▶ _EXERCISE REQUIREMENTS_
Which lines have the string "pero"? Copy all of them from the entries below.

▶ _DATA RECORDS_

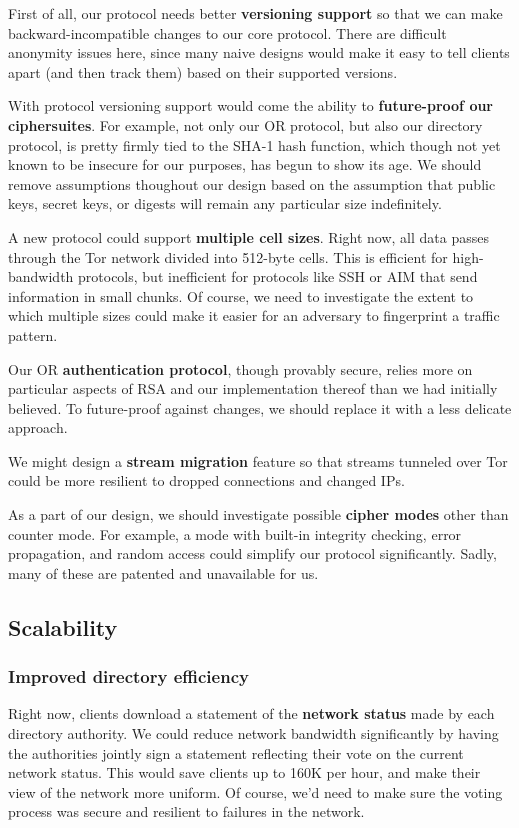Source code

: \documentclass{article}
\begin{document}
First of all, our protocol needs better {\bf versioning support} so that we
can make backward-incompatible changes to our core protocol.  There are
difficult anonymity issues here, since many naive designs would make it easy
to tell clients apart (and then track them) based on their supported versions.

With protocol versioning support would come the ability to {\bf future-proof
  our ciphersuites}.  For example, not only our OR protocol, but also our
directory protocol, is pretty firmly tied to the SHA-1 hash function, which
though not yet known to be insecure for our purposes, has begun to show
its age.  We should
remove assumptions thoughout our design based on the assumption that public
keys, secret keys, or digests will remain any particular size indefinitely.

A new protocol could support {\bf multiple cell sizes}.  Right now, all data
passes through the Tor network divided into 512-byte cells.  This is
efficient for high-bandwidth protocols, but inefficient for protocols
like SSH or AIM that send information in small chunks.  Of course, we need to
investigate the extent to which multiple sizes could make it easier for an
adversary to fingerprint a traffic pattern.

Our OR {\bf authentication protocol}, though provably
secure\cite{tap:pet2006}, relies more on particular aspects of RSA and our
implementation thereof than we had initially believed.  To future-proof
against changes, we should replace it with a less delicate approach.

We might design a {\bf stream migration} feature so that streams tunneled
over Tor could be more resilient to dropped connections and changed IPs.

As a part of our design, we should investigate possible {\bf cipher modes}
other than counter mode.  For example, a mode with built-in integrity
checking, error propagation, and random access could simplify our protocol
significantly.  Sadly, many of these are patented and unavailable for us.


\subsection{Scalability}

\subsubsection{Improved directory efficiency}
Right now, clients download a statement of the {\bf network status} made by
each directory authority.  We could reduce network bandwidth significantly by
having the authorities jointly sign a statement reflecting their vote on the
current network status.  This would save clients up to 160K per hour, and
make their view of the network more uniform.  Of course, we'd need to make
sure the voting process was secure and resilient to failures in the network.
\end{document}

* * *

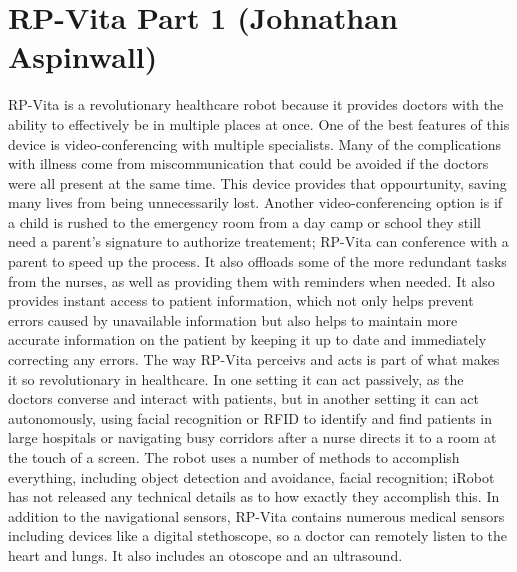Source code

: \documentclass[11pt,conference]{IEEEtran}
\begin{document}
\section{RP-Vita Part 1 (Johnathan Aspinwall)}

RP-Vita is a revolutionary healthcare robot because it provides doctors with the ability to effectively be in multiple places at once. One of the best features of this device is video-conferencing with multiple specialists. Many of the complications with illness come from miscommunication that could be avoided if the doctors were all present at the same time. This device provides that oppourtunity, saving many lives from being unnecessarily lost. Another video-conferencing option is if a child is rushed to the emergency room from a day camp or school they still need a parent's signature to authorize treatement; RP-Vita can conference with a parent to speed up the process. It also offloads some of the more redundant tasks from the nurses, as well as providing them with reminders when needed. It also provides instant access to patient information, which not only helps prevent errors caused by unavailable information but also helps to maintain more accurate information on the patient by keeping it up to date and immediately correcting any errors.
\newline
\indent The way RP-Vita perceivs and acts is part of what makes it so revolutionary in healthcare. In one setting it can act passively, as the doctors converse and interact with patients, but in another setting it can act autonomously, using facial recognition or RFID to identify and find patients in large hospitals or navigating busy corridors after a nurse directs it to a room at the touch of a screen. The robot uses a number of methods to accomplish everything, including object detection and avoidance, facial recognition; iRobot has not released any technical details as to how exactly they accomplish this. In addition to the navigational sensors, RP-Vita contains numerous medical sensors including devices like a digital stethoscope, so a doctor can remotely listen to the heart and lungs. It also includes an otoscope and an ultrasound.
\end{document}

--

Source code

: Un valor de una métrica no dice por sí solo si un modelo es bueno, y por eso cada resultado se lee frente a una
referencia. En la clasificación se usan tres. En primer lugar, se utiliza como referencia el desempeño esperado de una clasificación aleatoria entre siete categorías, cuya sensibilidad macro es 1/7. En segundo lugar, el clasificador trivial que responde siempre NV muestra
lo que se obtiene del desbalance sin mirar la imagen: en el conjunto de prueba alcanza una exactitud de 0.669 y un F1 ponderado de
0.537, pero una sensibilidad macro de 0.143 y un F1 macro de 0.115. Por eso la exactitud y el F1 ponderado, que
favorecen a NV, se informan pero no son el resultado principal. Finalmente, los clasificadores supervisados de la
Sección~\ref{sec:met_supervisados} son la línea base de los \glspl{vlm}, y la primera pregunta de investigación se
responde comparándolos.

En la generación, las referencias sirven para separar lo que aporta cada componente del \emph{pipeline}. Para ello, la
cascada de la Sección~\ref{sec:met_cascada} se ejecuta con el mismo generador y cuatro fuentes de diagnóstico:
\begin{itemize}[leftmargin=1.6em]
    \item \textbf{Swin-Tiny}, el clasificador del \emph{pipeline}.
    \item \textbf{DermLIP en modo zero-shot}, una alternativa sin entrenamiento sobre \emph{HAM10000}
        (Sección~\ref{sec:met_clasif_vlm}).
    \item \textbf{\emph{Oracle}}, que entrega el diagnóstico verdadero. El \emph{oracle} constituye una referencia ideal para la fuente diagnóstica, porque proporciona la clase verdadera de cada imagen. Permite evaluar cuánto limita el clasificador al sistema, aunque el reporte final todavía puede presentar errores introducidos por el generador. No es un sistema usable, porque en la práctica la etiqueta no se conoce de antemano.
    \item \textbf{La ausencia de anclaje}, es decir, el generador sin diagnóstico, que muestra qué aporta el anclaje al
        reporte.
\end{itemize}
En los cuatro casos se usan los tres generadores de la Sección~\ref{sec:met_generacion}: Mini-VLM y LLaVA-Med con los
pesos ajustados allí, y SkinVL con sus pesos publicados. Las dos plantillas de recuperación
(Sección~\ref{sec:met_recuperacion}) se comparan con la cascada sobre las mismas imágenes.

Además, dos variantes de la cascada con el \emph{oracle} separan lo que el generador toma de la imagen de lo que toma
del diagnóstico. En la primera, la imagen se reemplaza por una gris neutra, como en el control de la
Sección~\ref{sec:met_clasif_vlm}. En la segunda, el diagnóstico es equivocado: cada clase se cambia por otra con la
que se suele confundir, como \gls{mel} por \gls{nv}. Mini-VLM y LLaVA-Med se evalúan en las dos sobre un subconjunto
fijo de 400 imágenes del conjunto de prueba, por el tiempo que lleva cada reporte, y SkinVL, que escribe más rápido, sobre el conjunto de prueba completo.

▶ _RESPONSE TO THIS TASK_
0.537, pero una sensibilidad macro de 0.143 y un F1 macro de 0.115. Por eso la exactitud y el F1 ponderado, que
favorecen a NV, se informan pero no son el resultado principal. Finalmente, los clasificadores supervisados de la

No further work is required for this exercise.